Other studies have focused on the oribatid mites themselves and what they do. They are everywhere in the soil. So many species, with so many individuals, exist in one habitat, that there must be some kind of differentiation in food, microhabitat, or life cycle. In one German forest 120 species were encountered, with densities up to 400,000 individuals per square meter! Some mites are litter feeders, but others specialize on fungi. Do these species indiscriminately eat any kind of fungus, or do they have preferences? To figure this out, several different mites were presented with a choice of fungi served up as little disks of mycelium (the vegetative part of the mushroom, which is underground and not visible to the naked eye). Only a few species of mites were used in this experiment, but they had strikingly different tastes; Boletus badius was eaten more than the other species offered, but one species of mite preferred the ericoid mycorrhizal species Hymenoscyphus ericae while Agrocybe species, Paxillus involutus and Amanita muscaria were shunned completely by another of the mite species. However, problems with equalizing mite motivation and appetite for the fungal feasts, cloud these results.
In the case of Tomentella, the fungivores serve the fungus by dispersing its spores. But in general, fungi not unreasonably put up defenses against being eaten. Fruitbodies (the mushrooms) are ephemeral. The long-lived part of a fungus which must be preserved consists of its underground hyphae, which can be covered in calcium oxalate crystals, the way walls are covered in barbed wire and broken glass. In the fruitbodies themselves, crystals on cystidia may just be a remnant or by-product of this or a similar hyphal defense mechanism. Thick cell walls, though desirable for resisting digestion, can decrease palatability as can acrid or bitter substances within cells.
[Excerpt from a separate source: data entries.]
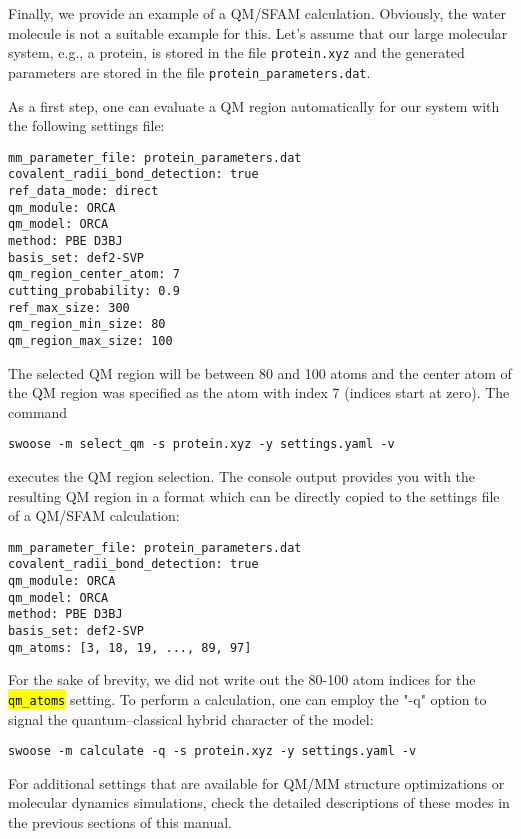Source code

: \documentclass[]{tufte-book}
\begin{document}
{{Finally, we provide an example of a QM/SFAM calculation. Obviously, the water molecule is not a suitable example for this. Let's assume that our large molecular system, e.g., a protein, is stored in the file \texttt{protein.xyz} and the generated parameters are stored in the file \texttt{protein\_parameters.dat}.

As a first step, one can evaluate a QM region automatically for our system with the following settings file:
\begin{mdframed}[backgroundcolor=LightSteelBlue!25, linewidth=0pt]
\begin{verbatim}
mm_parameter_file: protein_parameters.dat
covalent_radii_bond_detection: true
ref_data_mode: direct
qm_module: ORCA
qm_model: ORCA
method: PBE D3BJ
basis_set: def2-SVP
qm_region_center_atom: 7
cutting_probability: 0.9
ref_max_size: 300
qm_region_min_size: 80
qm_region_max_size: 100
\end{verbatim}
\end{mdframed}
The selected QM region will be between 80 and 100 atoms and the center atom of the QM region was specified as the atom with index 7 (indices start at zero).
The command
\begin{mdframed}[backgroundcolor=LightSteelBlue!25, linewidth=0pt]
\begin{verbatim}
swoose -m select_qm -s protein.xyz -y settings.yaml -v
\end{verbatim}
\end{mdframed}
executes the QM region selection. The console output provides you with the resulting QM region in a format which can be directly copied to the settings file of a QM/SFAM calculation:
\begin{mdframed}[backgroundcolor=LightSteelBlue!25, linewidth=0pt]
\begin{verbatim}
mm_parameter_file: protein_parameters.dat
covalent_radii_bond_detection: true
qm_module: ORCA
qm_model: ORCA
method: PBE D3BJ
basis_set: def2-SVP
qm_atoms: [3, 18, 19, ..., 89, 97]
\end{verbatim}
\end{mdframed}
For the sake of brevity, we did not write out the 80-100 atom indices for the \hl{\texttt{qm\_atoms}} setting. To perform a calculation, one can employ the "-q" option to signal the quantum--classical hybrid character of the model:
\begin{mdframed}[backgroundcolor=LightSteelBlue!25, linewidth=0pt]
\begin{verbatim}
swoose -m calculate -q -s protein.xyz -y settings.yaml -v
\end{verbatim}
\end{mdframed}
For additional settings that are available for QM/MM structure optimizations or molecular dynamics simulations, check the detailed descriptions of these modes in the previous sections of this manual.


}}
\end{document}
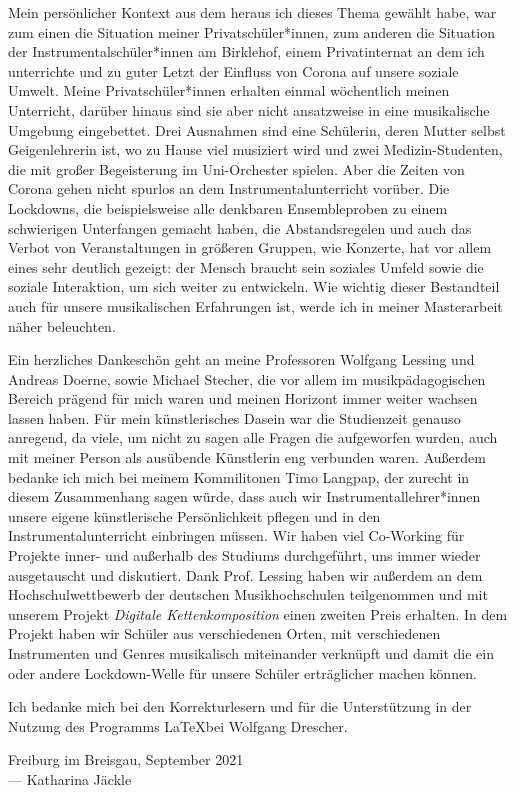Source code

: 
Mein persönlicher Kontext aus dem heraus ich dieses Thema gewählt habe, war
zum einen die Situation meiner Privatschüler*innen, zum anderen die Situation
der Instrumentalschüler*innen am Birklehof, einem Privatinternat an dem ich
unterrichte und zu guter Letzt der Einfluss von Corona auf unsere soziale
Umwelt. Meine Privatschüler*innen erhalten einmal wöchentlich meinen Unterricht,
darüber hinaus sind sie aber nicht ansatzweise in eine musikalische Umgebung
eingebettet. Drei Ausnahmen sind eine Schülerin, deren Mutter selbst
Geigenlehrerin ist, wo zu Hause viel musiziert wird und zwei
Medizin-Studenten, die mit großer Begeisterung im Uni-Orchester spielen. Aber
die Zeiten von Corona gehen nicht spurlos an dem Instrumentalunterricht vorüber.
Die Lockdowns, die beispielsweise alle denkbaren Ensembleproben zu einem
schwierigen Unterfangen gemacht haben, die Abstandsregelen und auch das Verbot
von Veranstaltungen in größeren Gruppen, wie Konzerte, hat vor allem eines sehr
deutlich gezeigt: der Mensch braucht sein soziales Umfeld sowie die soziale
Interaktion, um sich weiter zu entwickeln. Wie wichtig dieser Bestandteil auch
für unsere musikalischen Erfahrungen ist, werde ich in meiner Masterarbeit näher
beleuchten.

Ein herzliches Dankeschön geht an meine
Professoren Wolfgang Lessing und Andreas Doerne, sowie Michael Stecher, die
vor allem im musikpädagogischen Bereich prägend für mich waren und meinen
Horizont immer weiter wachsen lassen haben. Für mein künstlerisches Dasein war
die Studienzeit genauso anregend, da viele, um nicht zu sagen alle Fragen die
aufgeworfen wurden, auch mit meiner Person als ausübende Künstlerin eng
verbunden waren. Außerdem bedanke ich mich bei meinem Kommilitonen Timo Langpap,
der zurecht in diesem Zusammenhang sagen würde, dass auch wir
Instrumentallehrer*innen unsere eigene künstlerische Persönlichkeit pflegen und
in den Instrumentalunterricht einbringen müssen. Wir haben viel Co-Working für
Projekte inner- und außerhalb des Studiums durchgeführt, uns immer wieder
ausgetauscht und diskutiert. Dank Prof. Lessing haben wir außerdem an dem
Hochschulwettbewerb der deutschen Musikhochschulen teilgenommen und mit unserem
Projekt \emph{Digitale Kettenkomposition} einen zweiten Preis erhalten. In dem
Projekt haben wir Schüler aus verschiedenen Orten, mit verschiedenen
Instrumenten und Genres musikalisch miteinander verknüpft und damit die ein oder
andere Lockdown-Welle für unsere Schüler erträglicher machen können. 

Ich bedanke mich bei den Korrekturlesern und für die Unterstützung in der
Nutzung des Programms \LaTeX bei Wolfgang Drescher.




\vspace{0.5cm}

\begin{flushright}
	{
		\small
		Freiburg im Breisgau, September 2021\\
		--- Katharina Jäckle }
\end{flushright}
So far we have taken a fungal perspective. Our examples have indicated the influence these little animals have on fungi, on fungal composition and their functioning in nature. But the opposite is also true – the composition of the soil fauna is determined by the presence of fungi. So far, only a few of the intricate mutual relationships between mushrooms and soil dwelling creatures have been unraveled, but it is clear that we have only got a glimpse into terra firma, the black box on which we all stand.
For further reading and some nice pictures check out the following papers:
- Lilleskov, E.A. & T.D. Bruns, 2005. Spore dispersal of a resupinate ectomycorrhizal fungus, Tomentella sublilacina, via soil food webs. Mycologia 97: 762-769.
- Meier, F.A., S. Scherrer & R. Honegger, 2002. Faecal pellets of lichenivorous mites contain viable cells of the lichen-forming ascomycete Xanthoria parietina and its green algal photobiont, Trebouxia arboricola. Biol. J. linn. Soc. 76: 259- 268.
- Schneider, K., C. Renker, M. Maraun, 2005. Oribatid mite (Acari, Oribatida) feeding on ectomycorrhizal fungi. Mycorrhiza 16: 67-72.